=== Section Start ===

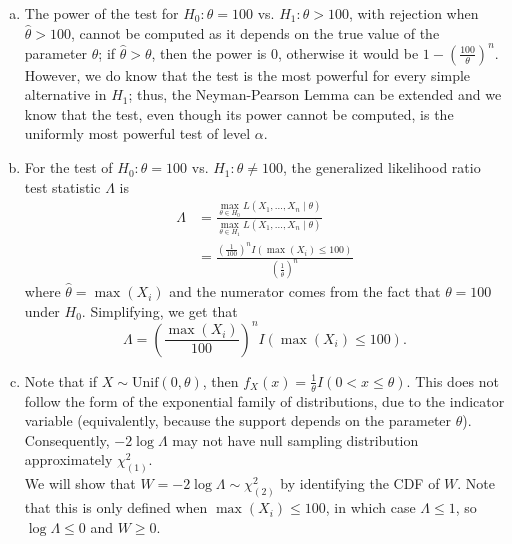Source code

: \documentclass[11pt]{article}
\begin{document}
\begin{enumerate}
\begin{enumerate}[a)]
    \item The power of the test for $H_0 \colon \theta = 100$ vs. $H_1 \colon \theta > 100$, with rejection when $\hat{\theta} > 100$,
    cannot be computed as it depends on the true value of the parameter $\theta$; if $\hat{\theta} > \theta$, then the power is $0$, otherwise it 
    would be $1 - \left( \frac{100}{\theta} \right)^n$. \\

    However, we do know that the test is the most powerful for every simple alternative in $H_1$; thus, the Neyman-Pearson Lemma
    can be extended and we know that the test, even though its power cannot be computed, is the uniformly most powerful test of level $\alpha$.
    
    \item For the test of $H_0 \colon \theta = 100$ vs. $H_1 \colon \theta \neq 100$, the generalized likelihood ratio test statistic $\Lambda$ is
    \begin{align*}
        \Lambda &= \frac{\max\limits_{\theta \in H_0} L(X_1, \dots, X_n \mid \theta)}{\max\limits_{\theta \in H_1} L(X_1, \dots, X_n \mid \theta)} \\
        &= \frac{\left( \frac{1}{100} \right)^n I(\max (X_i) \leq 100)}{\left( \frac{1}{\hat{\theta}} \right)^n}
    \end{align*}
    where $\hat{\theta} = \max (X_i)$ and the numerator comes from the fact that $\theta = 100$ under $H_0$. Simplifying, we get that
    \[
        \boxed{\Lambda = \left(\frac{\max (X_i)}{100}\right)^n I(\max(X_i) \leq 100)}.
    \]

    \item Note that if $X \sim \mathrm{Unif}(0, \theta)$, then $f_X(x) = \frac{1}{\theta}I(0 < x \leq \theta)$. This does not follow the form
    of the exponential family of distributions, due to the indicator variable (equivalently, because the support depends on the parameter $\theta$). Consequently,
    $-2 \log \Lambda$ may not have null sampling distribution approximately $\chi_{(1)}^2$. \\

    We will show that $W = -2 \log \Lambda \sim \chi^2_{(2)}$ by identifying the CDF of $W$. Note that this is only defined when $\max (X_i) \leq 100$, in which case $\Lambda \leq 1$, so $\log \Lambda \leq 0$ and $W \geq  0$. \\
    

\end{enumerate}
\end{enumerate}
\end{document}
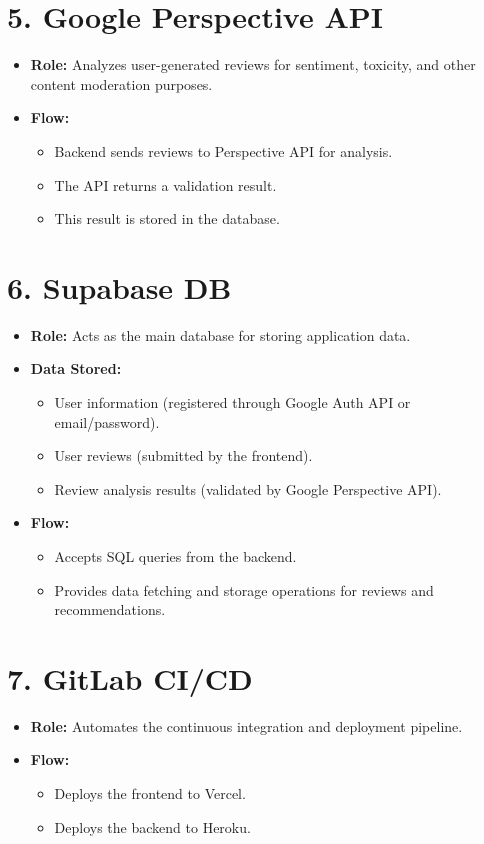 \documentclass[a4paper,12pt]{article}
\begin{document}
\section*{5. Google Perspective API}
\begin{itemize}[leftmargin=*]
  \item \textbf{Role:} Analyzes user-generated reviews for sentiment, toxicity, and other content moderation purposes.
  \item \textbf{Flow:}
    \begin{itemize}
        \item Backend sends reviews to Perspective API for analysis.
        \item The API returns a validation result.
        \item This result is stored in the database.
    \end{itemize}
\end{itemize}

\section*{6. Supabase DB}
\begin{itemize}[leftmargin=*]
  \item \textbf{Role:} Acts as the main database for storing application data.
  \item \textbf{Data Stored:}
    \begin{itemize}
        \item User information (registered through Google Auth API or email/password).
        \item User reviews (submitted by the frontend).
        \item Review analysis results (validated by Google Perspective API).
    \end{itemize}
  \item \textbf{Flow:}
    \begin{itemize}
        \item Accepts SQL queries from the backend.
        \item Provides data fetching and storage operations for reviews and recommendations.
    \end{itemize}
\end{itemize}

\section*{7. GitLab CI/CD}
\begin{itemize}[leftmargin=*]
  \item \textbf{Role:} Automates the continuous integration and deployment pipeline.
  \item \textbf{Flow:}
    \begin{itemize}
        \item Deploys the frontend to Vercel.
        \item Deploys the backend to Heroku.
    \end{itemize}
\end{itemize}
\end{document}

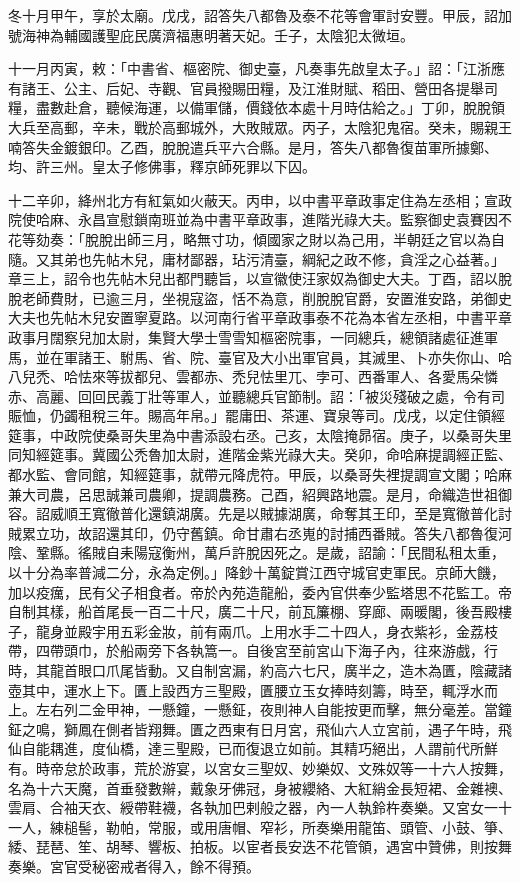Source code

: \begin{pinyinscope}
 冬十月甲午，享於太廟。戊戌，詔答失八都魯及泰不花等會軍討安豐。甲辰，詔加號海神為輔國護聖庇民廣濟福惠明著天妃。壬子，太陰犯太微垣。



 十一月丙寅，敕：「中書省、樞密院、御史臺，凡奏事先啟皇太子。」詔：「江浙應有諸王、公主、后妃、寺觀、官員撥賜田糧，及江淮財賦、稻田、營田各提舉司糧，盡數赴倉，聽候海運，以備軍儲，價錢依本處十月時估給之。」丁卯，脫脫領大兵至高郵，辛未，戰於高郵城外，大敗賊眾。丙子，太陰犯鬼宿。癸未，賜親王喃答失金鍍銀印。乙酉，脫脫遣兵平六合縣。是月，答失八都魯復苗軍所據鄭、均、許三州。皇太子修佛事，釋京師死罪以下囚。



 十二辛卯，絳州北方有紅氣如火蔽天。丙申，以中書平章政事定住為左丞相；宣政院使哈麻、永昌宣慰鎖南班並為中書平章政事，進階光祿大夫。監察御史袁賽因不花等劾奏：「脫脫出師三月，略無寸功，傾國家之財以為己用，半朝廷之官以為自隨。又其弟也先帖木兒，庸材鄙器，玷污清臺，綱紀之政不修，貪淫之心益著。」章三上，詔令也先帖木兒出都門聽旨，以宣徽使汪家奴為御史大夫。丁酉，詔以脫脫老師費財，已逾三月，坐視寇盜，恬不為意，削脫脫官爵，安置淮安路，弟御史大夫也先帖木兒安置寧夏路。以河南行省平章政事泰不花為本省左丞相，中書平章政事月闊察兒加太尉，集賢大學士雪雪知樞密院事，一同總兵，總領諸處征進軍馬，並在軍諸王、駙馬、省、院、臺官及大小出軍官員，其滅里、卜亦失你山、哈八兒禿、哈怯來等拔都兒、雲都赤、禿兒怯里兀、孛可、西番軍人、各愛馬朵憐赤、高麗、回回民義丁壯等軍人，並聽總兵官節制。詔：「被災殘破之處，令有司賑恤，仍蠲租稅三年。賜高年帛。」罷庸田、茶運、寶泉等司。戊戌，以定住領經筵事，中政院使桑哥失里為中書添設右丞。己亥，太陰掩昴宿。庚子，以桑哥失里同知經筵事。冀國公禿魯加太尉，進階金紫光祿大夫。癸卯，命哈麻提調經正監、都水監、會同館，知經筵事，就帶元降虎符。甲辰，以桑哥失裡提調宣文閣；哈麻兼大司農，呂思誠兼司農卿，提調農務。己酉，紹興路地震。是月，命織造世祖御容。詔威順王寬徹普化還鎮湖廣。先是以賊據湖廣，命奪其王印，至是寬徹普化討賊累立功，故詔還其印，仍守舊鎮。命甘肅右丞嵬的討捕西番賊。答失八都魯復河陰、鞏縣。徭賊自耒陽寇衡州，萬戶許脫因死之。是歲，詔諭：「民間私租太重，以十分為率普減二分，永為定例。」降鈔十萬錠賞江西守城官吏軍民。京師大饑，加以疫癘，民有父子相食者。帝於內苑造龍船，委內官供奉少監塔思不花監工。帝自制其樣，船首尾長一百二十尺，廣二十尺，前瓦簾棚、穿廊、兩暖閣，後吾殿樓子，龍身並殿宇用五彩金妝，前有兩爪。上用水手二十四人，身衣紫衫，金荔枝帶，四帶頭巾，於船兩旁下各執篙一。自後宮至前宮山下海子內，往來游戲，行時，其龍首眼口爪尾皆動。又自制宮漏，約高六七尺，廣半之，造木為匱，陰藏諸壺其中，運水上下。匱上設西方三聖殿，匱腰立玉女捧時刻籌，時至，輒浮水而上。左右列二金甲神，一懸鐘，一懸鉦，夜則神人自能按更而擊，無分毫差。當鐘鉦之鳴，獅鳳在側者皆翔舞。匱之西東有日月宮，飛仙六人立宮前，遇子午時，飛仙自能耦進，度仙橋，達三聖殿，已而復退立如前。其精巧絕出，人謂前代所鮮有。時帝怠於政事，荒於游宴，以宮女三聖奴、妙樂奴、文殊奴等一十六人按舞，名為十六天魔，首垂發數辮，戴象牙佛冠，身被纓絡、大紅綃金長短裙、金雜襖、雲肩、合袖天衣、綬帶鞋襪，各執加巴剌般之器，內一人執鈴杵奏樂。又宮女一十一人，練槌髻，勒帕，常服，或用唐帽、窄衫，所奏樂用龍笛、頭管、小鼓、箏、緌、琵琶、笙、胡琴、響板、拍板。以宦者長安迭不花管領，遇宮中贊佛，則按舞奏樂。宮官受秘密戒者得入，餘不得預。



\end{pinyinscope}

=== Section End ===

Work task: Extract, from the material above, each line holding the word "pinyinscope".

Response box:
: \begin{pinyinscope}
\end{pinyinscope}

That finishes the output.